# Formatting Hard Drive from BIOS



## cheese737

Is there a way to reformat my hard drive from the BIOS? Also scroll down to my other thread i posted today about the problem "computer frozen in middle of xp reinstall" If you can help I ray: you!


----------



## POADB

Hi cheese,

Formatting the hard drive is not the purpose for the BIOS.
You'll need a boot disk to do that.

http://www.bootdisk.com


----------



## cheese737

is there any reformat the HD if i cannot access winxp? I have the boot disk and when it is at the point of installing drivers, it locks up and there is no way out but to perform a hard shut down. Any ideas? Again...ray:


----------



## POADB

Yes,

You can remove the HDD and mount it into another computer as a slave.
Use this computer to format the hard drive.


----------



## Old Rich

Did you disconnect all external peripherals except the monitor, keyboard and mouse, and be sure those are not USB, or wireless. Any internal USB card should also be removed.


----------



## cheese737

it is just the laptop as it came from the factory. Nothing is plugged in exept speakers and a mic. What happens if i cannot use another computer for that purpose? any other ways to work with this.
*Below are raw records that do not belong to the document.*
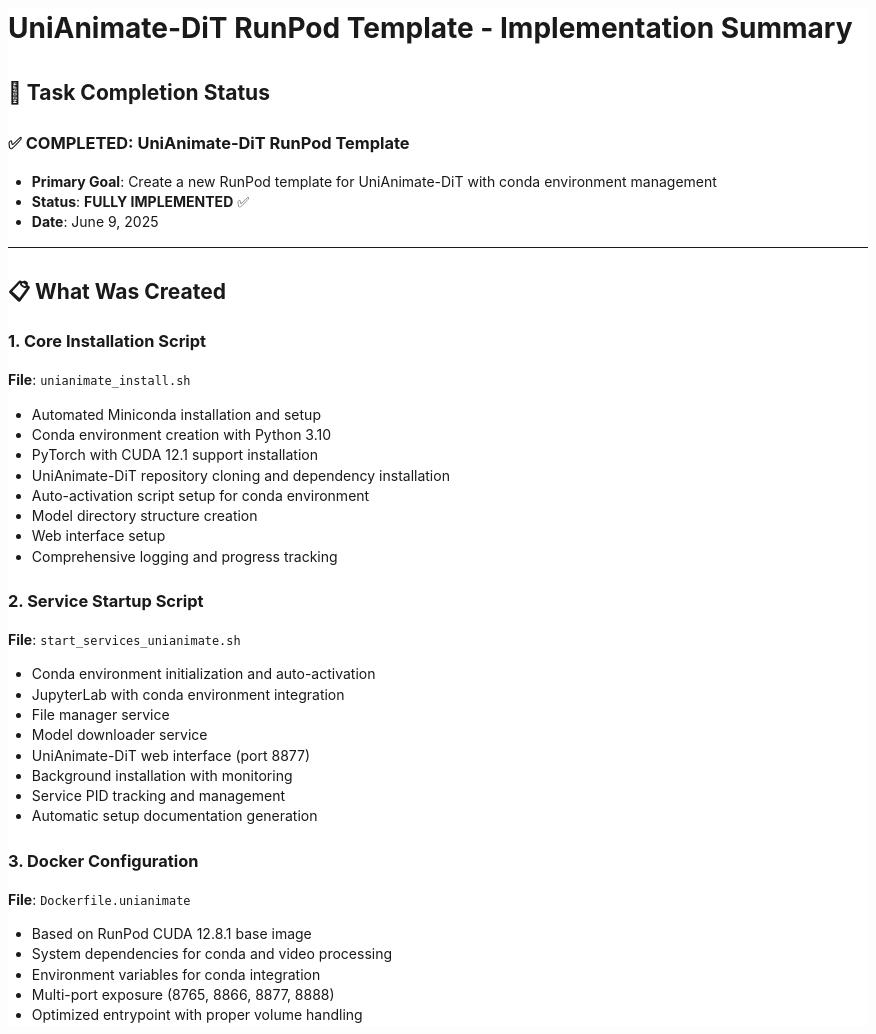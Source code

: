 # UniAnimate-DiT RunPod Template - Implementation Summary

## 🎯 Task Completion Status

### ✅ COMPLETED: UniAnimate-DiT RunPod Template

- **Primary Goal**: Create a new RunPod template for UniAnimate-DiT with conda environment management
- **Status**: **FULLY IMPLEMENTED** ✅
- **Date**: June 9, 2025

---

## 📋 What Was Created

### 1. Core Installation Script

**File**: `unianimate_install.sh`

- Automated Miniconda installation and setup
- Conda environment creation with Python 3.10
- PyTorch with CUDA 12.1 support installation
- UniAnimate-DiT repository cloning and dependency installation
- Auto-activation script setup for conda environment
- Model directory structure creation
- Web interface setup
- Comprehensive logging and progress tracking

### 2. Service Startup Script

**File**: `start_services_unianimate.sh`

- Conda environment initialization and auto-activation
- JupyterLab with conda environment integration
- File manager service
- Model downloader service
- UniAnimate-DiT web interface (port 8877)
- Background installation with monitoring
- Service PID tracking and management
- Automatic setup documentation generation

### 3. Docker Configuration

**File**: `Dockerfile.unianimate`

- Based on RunPod CUDA 12.8.1 base image
- System dependencies for conda and video processing
- Environment variables for conda integration
- Multi-port exposure (8765, 8866, 8877, 8888)
- Optimized entrypoint with proper volume handling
Thank you for posting, i really appreciate it.


----------



## Old Rich

Try unpluggging the mike and speakers, boot from the XP CD and delete the partition(s) then try to reinstall


----------



## cheese737

I have done that, and it is still locking up. Thank you for your post though,!!!


----------



## POADB

Cheese,

What computer do you have? Please specify the make and model.
Also, what version of Windows XP are you trying to install, and with which Service Pack???


----------